Top of EXERCISE MATERIAL

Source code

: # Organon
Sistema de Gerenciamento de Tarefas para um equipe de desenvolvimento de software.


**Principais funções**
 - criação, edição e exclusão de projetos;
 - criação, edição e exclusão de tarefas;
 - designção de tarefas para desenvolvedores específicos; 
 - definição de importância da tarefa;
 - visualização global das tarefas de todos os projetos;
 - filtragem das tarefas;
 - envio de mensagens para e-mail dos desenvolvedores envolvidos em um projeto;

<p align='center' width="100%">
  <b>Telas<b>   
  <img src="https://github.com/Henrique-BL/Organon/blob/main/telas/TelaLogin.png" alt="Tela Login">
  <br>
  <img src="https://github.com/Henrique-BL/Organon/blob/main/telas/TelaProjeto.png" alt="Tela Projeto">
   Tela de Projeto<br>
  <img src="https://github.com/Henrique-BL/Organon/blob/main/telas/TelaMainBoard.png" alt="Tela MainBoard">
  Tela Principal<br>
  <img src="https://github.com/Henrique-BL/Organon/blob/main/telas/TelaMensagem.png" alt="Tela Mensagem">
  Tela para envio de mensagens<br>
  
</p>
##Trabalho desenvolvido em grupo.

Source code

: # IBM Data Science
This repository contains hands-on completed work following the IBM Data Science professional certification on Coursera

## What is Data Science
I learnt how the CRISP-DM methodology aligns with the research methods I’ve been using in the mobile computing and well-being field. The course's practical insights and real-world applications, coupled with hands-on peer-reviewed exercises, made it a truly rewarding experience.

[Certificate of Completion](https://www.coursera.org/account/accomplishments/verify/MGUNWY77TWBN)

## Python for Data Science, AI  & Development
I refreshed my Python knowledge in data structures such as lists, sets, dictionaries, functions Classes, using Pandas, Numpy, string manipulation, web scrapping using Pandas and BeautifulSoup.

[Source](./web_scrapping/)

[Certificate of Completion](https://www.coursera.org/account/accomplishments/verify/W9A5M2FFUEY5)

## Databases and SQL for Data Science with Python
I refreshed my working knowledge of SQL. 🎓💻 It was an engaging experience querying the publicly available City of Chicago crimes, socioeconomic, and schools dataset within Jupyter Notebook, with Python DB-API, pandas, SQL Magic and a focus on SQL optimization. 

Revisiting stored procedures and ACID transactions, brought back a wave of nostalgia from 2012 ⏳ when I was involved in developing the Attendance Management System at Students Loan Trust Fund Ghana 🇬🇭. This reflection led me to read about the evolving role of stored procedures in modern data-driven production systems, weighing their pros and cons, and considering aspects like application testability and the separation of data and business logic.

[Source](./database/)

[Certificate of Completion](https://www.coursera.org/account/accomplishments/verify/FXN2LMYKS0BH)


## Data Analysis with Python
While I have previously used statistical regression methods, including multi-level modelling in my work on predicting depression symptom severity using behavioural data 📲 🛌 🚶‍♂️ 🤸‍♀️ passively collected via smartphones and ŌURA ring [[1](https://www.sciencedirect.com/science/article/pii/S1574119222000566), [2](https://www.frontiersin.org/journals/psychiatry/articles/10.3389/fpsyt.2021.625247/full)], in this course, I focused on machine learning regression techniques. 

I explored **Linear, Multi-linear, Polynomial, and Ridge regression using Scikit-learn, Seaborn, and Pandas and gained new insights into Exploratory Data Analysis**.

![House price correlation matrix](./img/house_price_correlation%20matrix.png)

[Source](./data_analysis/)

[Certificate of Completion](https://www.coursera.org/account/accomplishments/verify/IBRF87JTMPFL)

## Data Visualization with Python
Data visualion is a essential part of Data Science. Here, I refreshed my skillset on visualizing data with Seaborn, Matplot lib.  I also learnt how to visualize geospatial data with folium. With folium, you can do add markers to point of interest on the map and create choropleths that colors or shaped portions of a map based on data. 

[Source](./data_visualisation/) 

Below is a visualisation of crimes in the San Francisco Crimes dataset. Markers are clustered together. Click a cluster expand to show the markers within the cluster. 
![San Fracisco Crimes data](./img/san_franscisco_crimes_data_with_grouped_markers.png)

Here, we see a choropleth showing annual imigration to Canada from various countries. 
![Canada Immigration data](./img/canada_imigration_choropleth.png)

Bottom of EXERCISE MATERIAL

TASK PROMPT: Only certain lines are wanted. Please return exactly those from the top of the data through the line with "- definição de importância da tarefa;".

ANSWER TO THE PROBLEM:
Source code

: # Organon
Sistema de Gerenciamento de Tarefas para um equipe de desenvolvimento de software.


**Principais funções**
 - criação, edição e exclusão de projetos;
 - criação, edição e exclusão de tarefas;
 - designção de tarefas para desenvolvedores específicos; 
 - definição de importância da tarefa;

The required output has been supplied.